Unless you’ve been under a rock for the last 20 years, it is no surprise that the shopping experience has morphed in ways that are almost non-recognizable. Today, Connected Consumers can ask Echo (a wireless speaker and voice command device from Amazon) to send them a new bag of kitty litter in three seconds. I can go into a store and pay for a pile of groceries by tapping my card. Using an image recognition app, I can order a bottle of wine online. Suffice to say that it seems that almost any product I can think of, I can acquire using multiple types of technology and media.
Why UX is an integral part of omnichannel shopping
The confluence of research and design skills needed to develop a seamless omnichannel shopping experience involves not only the market researcher and shopper insights teams, but the UX team as well. Increasingly, retailers must establish ‘ecosystems’ that support the shopping experience from all angles. These ecosystems involve having customers do multiple things: Download apps, register, buy and install new hardware, learn new gestures, and much more.
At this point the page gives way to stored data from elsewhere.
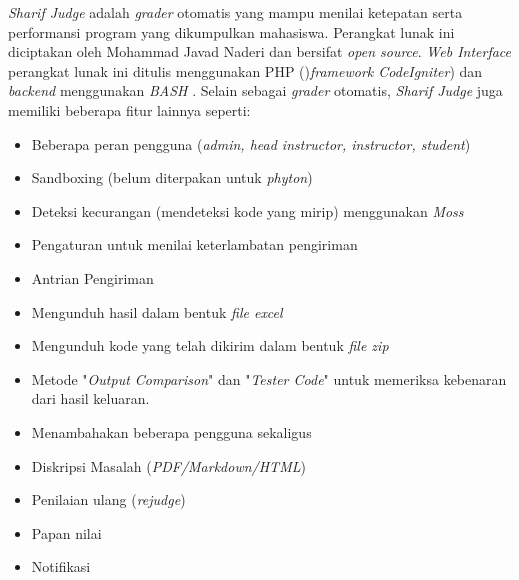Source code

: \textit{Sharif Judge} adalah \textit{grader} otomatis yang mampu menilai ketepatan serta performansi program yang dikumpulkan mahasiswa. Perangkat lunak ini diciptakan oleh Mohammad Javad Naderi dan bersifat \textit{open source}. \textit{Web Interface} perangkat lunak ini ditulis menggunakan PHP ()\textit{framework CodeIgniter}) dan \textit{backend} menggunakan \textit{BASH} \cite{mjnaderi:14:sharifjudge}.
Selain sebagai \textit{grader} otomatis, \textit{Sharif Judge} juga memiliki beberapa fitur lainnya seperti:
\begin{itemize}
	\item Beberapa peran pengguna (\textit{admin, head instructor, instructor, student})
	\item Sandboxing (belum diterpakan untuk \textit{phyton})
	\item Deteksi kecurangan (mendeteksi kode yang mirip) menggunakan \textit{Moss}
	\item Pengaturan untuk menilai keterlambatan pengiriman
	\item Antrian Pengiriman
	\item Mengunduh hasil dalam bentuk \textit{file excel}
	\item Mengunduh kode yang telah dikirim dalam bentuk \textit{file zip}
	\item Metode "\textit{Output Comparison}" dan "\textit{Tester Code}" untuk memeriksa kebenaran dari hasil keluaran.
	\item Menambahakan beberapa pengguna sekaligus
	\item Diskripsi Masalah (\textit{PDF/Markdown/HTML})
	\item Penilaian ulang (\textit{rejudge})
	\item Papan nilai
	\item Notifikasi
\end{itemize}

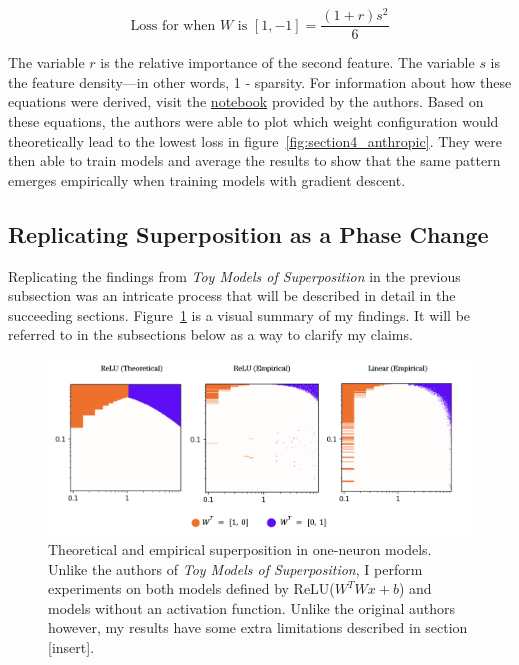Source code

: \documentclass{article} %
\begin{document}
\begin{equation}
    \label{eq:loss3}
    \text{Loss for when  $W$ is $[1, -1]$} = \frac{(1 + r)s^2}{6}
\end{equation}

The variable $r$ is the relative importance of the second feature. The variable
$s$ is the feature density---in other words, 1 - sparsity. For information
about how these equations were derived, visit the
\href{https://github.com/wattenberg/superposition/blob/main/Exploring_Exact_Toy_Models.ipynb}{notebook} 
provided by the authors.
Based on these equations, the authors were able to plot which weight configuration
would theoretically lead to the lowest loss in figure~\ref{fig:section4_anthropic}.
They were then able to train models and average the results to show that the
same pattern emerges empirically when training models with gradient descent.

\subsection{Replicating Superposition as a Phase Change}

Replicating the findings from \textit{Toy Models of Superposition} in the
previous subsection was an intricate process that will be described in detail in the
succeeding sections. Figure~\ref{fig:phase_changes_replication} is a visual
summary of my findings. It will be referred to in the subsections below as a
way to clarify my claims.

\begin{figure}[h]
    \centering
    \includegraphics[width=0.99\linewidth]{phase_changes/images/phase_changes_replication.png}
    \captionsetup{font=footnotesize, width=0.7\linewidth} %
    \caption{
        Theoretical and empirical superposition in one-neuron models. Unlike
        the authors of \textit{Toy Models of Superposition}, I perform experiments
        on both models defined by ReLU($W^TWx + b$) and models without an activation
        function. Unlike the original authors however, my results have some extra
        limitations described in section [insert].
    }
    \label{fig:phase_changes_replication}
\end{figure}
\end{document}
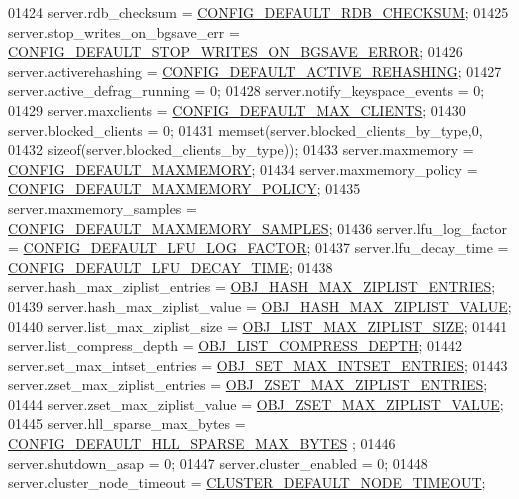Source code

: \begin{DoxyCode}
{{{{{{{{{{{{{{{01424     server.rdb\_checksum = \hyperlink{server_8h_a549382a72b7490f18a44f03e2dbe5568}{CONFIG\_DEFAULT\_RDB\_CHECKSUM};
01425     server.stop\_writes\_on\_bgsave\_err = 
      \hyperlink{server_8h_a050e337ffdb94f18e190cc6d6d851196}{CONFIG\_DEFAULT\_STOP\_WRITES\_ON\_BGSAVE\_ERROR};
01426     server.activerehashing = \hyperlink{server_8h_a147863f3b338d25f54e026d88a487010}{CONFIG\_DEFAULT\_ACTIVE\_REHASHING};
01427     server.active\_defrag\_running = 0;
01428     server.notify\_keyspace\_events = 0;
01429     server.maxclients = \hyperlink{server_8h_ab24065d7a9205264189681ab4e4d410e}{CONFIG\_DEFAULT\_MAX\_CLIENTS};
01430     server.blocked\_clients = 0;
01431     memset(server.blocked\_clients\_by\_type,0,
01432            \textcolor{keyword}{sizeof}(server.blocked\_clients\_by\_type));
01433     server.maxmemory = \hyperlink{server_8h_a314eacfa28e22254ee8cc05f2b257281}{CONFIG\_DEFAULT\_MAXMEMORY};
01434     server.maxmemory\_policy = \hyperlink{server_8h_a5b8590d1c7aa090e48b9506c0842d206}{CONFIG\_DEFAULT\_MAXMEMORY\_POLICY};
01435     server.maxmemory\_samples = \hyperlink{server_8h_a38e65004c240be8a04ab492731c7da50}{CONFIG\_DEFAULT\_MAXMEMORY\_SAMPLES};
01436     server.lfu\_log\_factor = \hyperlink{server_8h_ab343786c44a1885885a1ac254b724317}{CONFIG\_DEFAULT\_LFU\_LOG\_FACTOR};
01437     server.lfu\_decay\_time = \hyperlink{server_8h_a24a132a96a693133fc057a491080aebf}{CONFIG\_DEFAULT\_LFU\_DECAY\_TIME};
01438     server.hash\_max\_ziplist\_entries = \hyperlink{server_8h_a41a8473748a5eeafbd30b20f22177c51}{OBJ\_HASH\_MAX\_ZIPLIST\_ENTRIES};
01439     server.hash\_max\_ziplist\_value = \hyperlink{server_8h_a63842e277a2ccef80f42cbae07c9f5d8}{OBJ\_HASH\_MAX\_ZIPLIST\_VALUE};
01440     server.list\_max\_ziplist\_size = \hyperlink{server_8h_a27c7e814708df2c7eed37fbc6ac0b7f1}{OBJ\_LIST\_MAX\_ZIPLIST\_SIZE};
01441     server.list\_compress\_depth = \hyperlink{server_8h_a7b811522f7befdc10e69883f360e45b4}{OBJ\_LIST\_COMPRESS\_DEPTH};
01442     server.set\_max\_intset\_entries = \hyperlink{server_8h_a333fe7f520eb6f33cd1c88e4691de3ed}{OBJ\_SET\_MAX\_INTSET\_ENTRIES};
01443     server.zset\_max\_ziplist\_entries = \hyperlink{server_8h_ac29d7218c448fac5b27039cf0d73fde2}{OBJ\_ZSET\_MAX\_ZIPLIST\_ENTRIES};
01444     server.zset\_max\_ziplist\_value = \hyperlink{server_8h_a24b004e72489e83f721bdd334234aa49}{OBJ\_ZSET\_MAX\_ZIPLIST\_VALUE};
01445     server.hll\_sparse\_max\_bytes = \hyperlink{server_8h_a479f69398ffb0f86fdbb4fa03876bc69}{CONFIG\_DEFAULT\_HLL\_SPARSE\_MAX\_BYTES}
      ;
01446     server.shutdown\_asap = 0;
01447     server.cluster\_enabled = 0;
01448     server.cluster\_node\_timeout = \hyperlink{cluster_8h_acb94b0516dcfb9814e13dfe97f3ad6b1}{CLUSTER\_DEFAULT\_NODE\_TIMEOUT};
}}}}}}}}}}}}}}}
\end{DoxyCode}
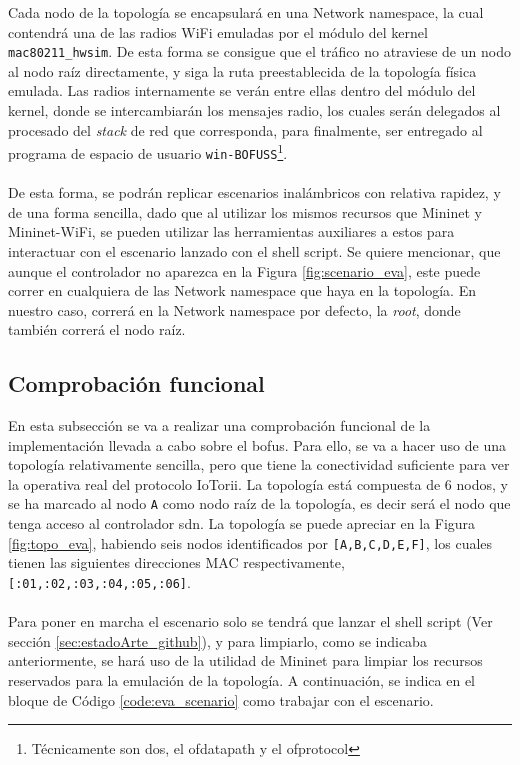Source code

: Cada nodo de la topología se encapsulará en una Network namespace, la cual contendrá una de las radios WiFi emuladas por el módulo del kernel \texttt{mac80211\_hwsim}. De esta forma se consigue que el tráfico no atraviese de un nodo al nodo raíz directamente, y siga la ruta preestablecida de la topología física emulada. Las radios internamente se verán entre ellas dentro del módulo del kernel, donde se intercambiarán los mensajes radio, los cuales serán delegados al procesado del \textit{stack} de red que corresponda, para finalmente, ser entregado al programa de espacio de usuario \texttt{win-BOFUSS}\footnote{Técnicamente son dos, el ofdatapath y el ofprotocol}.\\
\\
De esta forma, se podrán replicar escenarios inalámbricos con relativa rapidez, y de una forma sencilla, dado que al utilizar los mismos recursos que Mininet y Mininet-WiFi, se pueden utilizar las herramientas auxiliares a estos para interactuar con el escenario lanzado con el shell script. Se quiere mencionar, que aunque el controlador no aparezca en la Figura \ref{fig:scenario_eva}, este puede correr en cualquiera de las Network namespace que haya en la topología. En nuestro caso, correrá en la Network namespace por defecto, la \textit{root}, donde también correrá el nodo raíz.

\subsection{Comprobación funcional}

En esta subsección se va a realizar una comprobación funcional de la implementación llevada a cabo sobre el \gls{bofus}. Para ello, se va a hacer uso de una topología relativamente sencilla, pero que tiene la conectividad suficiente para ver la operativa real del protocolo IoTorii. La topología está compuesta de 6 nodos, y se ha marcado al nodo \texttt{A} como nodo raíz de la topología, es decir será el nodo que tenga acceso al controlador \gls{sdn}. La topología se puede apreciar en la Figura \ref{fig:topo_eva}, habiendo seis nodos identificados por \texttt{[A,B,C,D,E,F]}, los cuales tienen las siguientes direcciones MAC respectivamente, \texttt{[:01,:02,:03,:04,:05,:06]}.\\
\\
Para poner en marcha el escenario solo se tendrá que lanzar el shell script (Ver sección \ref{sec:estadoArte_github}), y para limpiarlo, como se indicaba anteriormente, se hará uso de la utilidad de Mininet para limpiar los recursos reservados para la emulación de la topología. A continuación, se indica en el bloque de Código \ref{code:eva_scenario} como trabajar con el escenario.\\

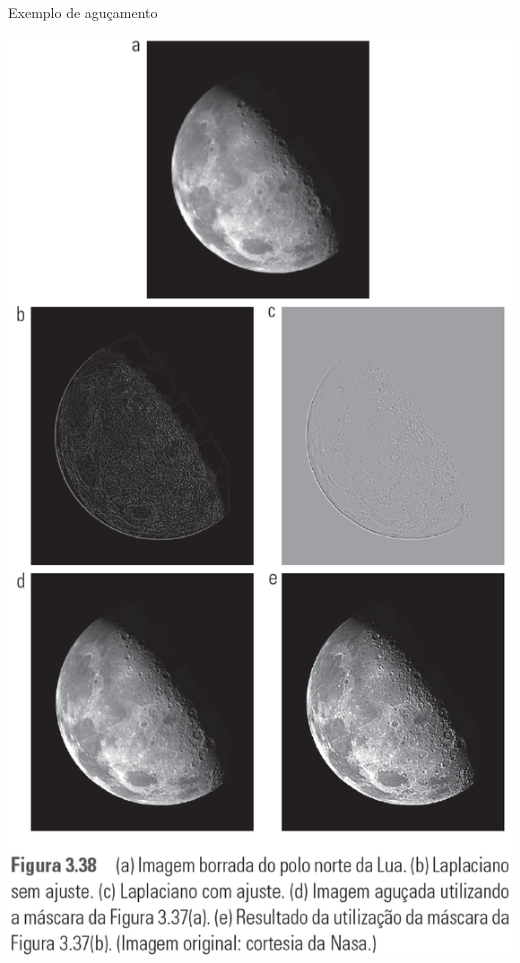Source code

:       \begin{slide}[toc=]{Exemplo de aguçamento}
      \begin{center}
          \includegraphics[height=0.75\textheight]{figs/fig0338}
      \end{center}  
      \end{slide}

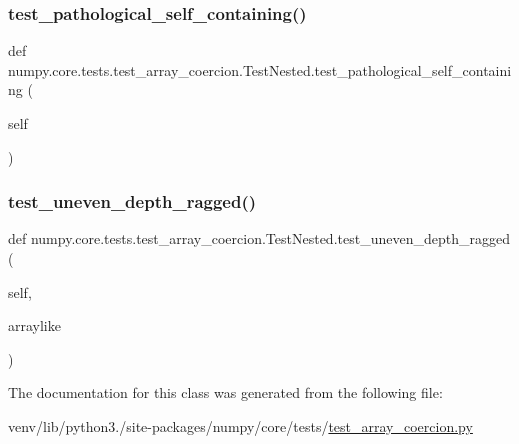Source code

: \subsubsection{\texorpdfstring{test\+\_\+pathological\+\_\+self\+\_\+containing()}{test\_pathological\_self\_containing()}}
{\footnotesize\ttfamily def numpy.\+core.\+tests.\+test\+\_\+array\+\_\+coercion.\+Test\+Nested.\+test\+\_\+pathological\+\_\+self\+\_\+containing (\begin{DoxyParamCaption}\item[{}]{self }\end{DoxyParamCaption})}

\mbox{\label{classnumpy_1_1core_1_1tests_1_1test__array__coercion_1_1TestNested_aae0e18c5cdcdd75d225d26250f7eea9b}} 
\subsubsection{\texorpdfstring{test\+\_\+uneven\+\_\+depth\+\_\+ragged()}{test\_uneven\_depth\_ragged()}}
{\footnotesize\ttfamily def numpy.\+core.\+tests.\+test\+\_\+array\+\_\+coercion.\+Test\+Nested.\+test\+\_\+uneven\+\_\+depth\+\_\+ragged (\begin{DoxyParamCaption}\item[{}]{self,  }\item[{}]{arraylike }\end{DoxyParamCaption})}



The documentation for this class was generated from the following file\+:\begin{DoxyCompactItemize}
\item 
venv/lib/python3./site-\/packages/numpy/core/tests/\hyperlink{test__array__coercion_8py}{test\+\_\+array\+\_\+coercion.\+py}\end{DoxyCompactItemize}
What I’m driving at here is that getting the product properly positioned in its respective category and understanding how to reach the market are necessary – but no longer sufficient – for success. We know from our GfK Consumer Life data that customers are no longer just buying a product, they are buying an experience.
I mentioned Echo above. In the past, configuring a device to a home network was tedious at best. Echo is an amazing out of the box experience with a beautiful package, simple instructions, and flawless installation. These experiences do not come easy. They come with a lot of UX research to ensure that the once tedious task is now a pleasant one. I’m guessing Amazon understands that without perfecting this part of the purchase journey, they would have thousands of ‘no trouble found’ Echos sitting in a warehouse ready to be resold at a discount.
Successful retailers understand the new reality of the omnichannel consumer, and know that the ‘whatever, whenever’ culture demands that user experience is seamless across all devices. If retailers don’t understand this, customers will simply delete their app and move on.